──────── PROVIDED RECORDS
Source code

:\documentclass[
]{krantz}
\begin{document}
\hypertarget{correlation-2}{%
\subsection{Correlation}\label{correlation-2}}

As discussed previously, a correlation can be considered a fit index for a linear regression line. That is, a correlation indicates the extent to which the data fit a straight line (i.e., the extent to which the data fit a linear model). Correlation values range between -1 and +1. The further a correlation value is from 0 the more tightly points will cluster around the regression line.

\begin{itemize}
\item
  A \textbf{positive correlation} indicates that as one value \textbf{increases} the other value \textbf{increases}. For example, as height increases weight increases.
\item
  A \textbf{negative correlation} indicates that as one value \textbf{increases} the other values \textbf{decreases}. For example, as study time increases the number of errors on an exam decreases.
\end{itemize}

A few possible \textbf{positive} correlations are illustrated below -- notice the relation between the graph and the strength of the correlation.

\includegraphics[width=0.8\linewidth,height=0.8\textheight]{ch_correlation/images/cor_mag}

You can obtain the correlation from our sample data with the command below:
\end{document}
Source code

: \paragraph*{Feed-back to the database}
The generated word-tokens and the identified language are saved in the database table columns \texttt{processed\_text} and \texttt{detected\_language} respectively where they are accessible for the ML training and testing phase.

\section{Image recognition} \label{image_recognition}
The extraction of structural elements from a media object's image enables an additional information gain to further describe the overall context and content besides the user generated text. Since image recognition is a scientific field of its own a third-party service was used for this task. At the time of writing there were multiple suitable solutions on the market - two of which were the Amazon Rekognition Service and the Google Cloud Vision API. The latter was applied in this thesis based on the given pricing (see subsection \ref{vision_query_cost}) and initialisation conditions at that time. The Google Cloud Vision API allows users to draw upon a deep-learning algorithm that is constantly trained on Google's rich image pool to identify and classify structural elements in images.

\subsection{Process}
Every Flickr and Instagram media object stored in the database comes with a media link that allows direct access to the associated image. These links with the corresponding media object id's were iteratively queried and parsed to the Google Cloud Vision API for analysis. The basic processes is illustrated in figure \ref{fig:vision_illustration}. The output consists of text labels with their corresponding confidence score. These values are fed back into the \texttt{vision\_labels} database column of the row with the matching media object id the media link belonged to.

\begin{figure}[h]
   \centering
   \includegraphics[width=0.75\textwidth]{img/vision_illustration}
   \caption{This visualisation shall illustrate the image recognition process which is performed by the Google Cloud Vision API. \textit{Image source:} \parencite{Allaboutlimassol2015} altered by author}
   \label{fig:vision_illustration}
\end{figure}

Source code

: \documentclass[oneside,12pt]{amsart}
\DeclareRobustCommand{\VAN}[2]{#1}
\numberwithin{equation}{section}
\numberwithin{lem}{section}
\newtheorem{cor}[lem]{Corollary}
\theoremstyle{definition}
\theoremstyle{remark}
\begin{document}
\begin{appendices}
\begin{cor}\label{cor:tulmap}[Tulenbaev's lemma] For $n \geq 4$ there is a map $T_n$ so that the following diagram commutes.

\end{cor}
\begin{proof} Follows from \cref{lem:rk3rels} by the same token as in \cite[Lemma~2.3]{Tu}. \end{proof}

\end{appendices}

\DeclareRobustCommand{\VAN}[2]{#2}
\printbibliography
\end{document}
────────────────
(WHAT THIS TASK INVOLVES)
Every line above that holds the word "theoremstyle" needs to be copied.

(THE ANSWER)
\theoremstyle{definition}
\theoremstyle{remark}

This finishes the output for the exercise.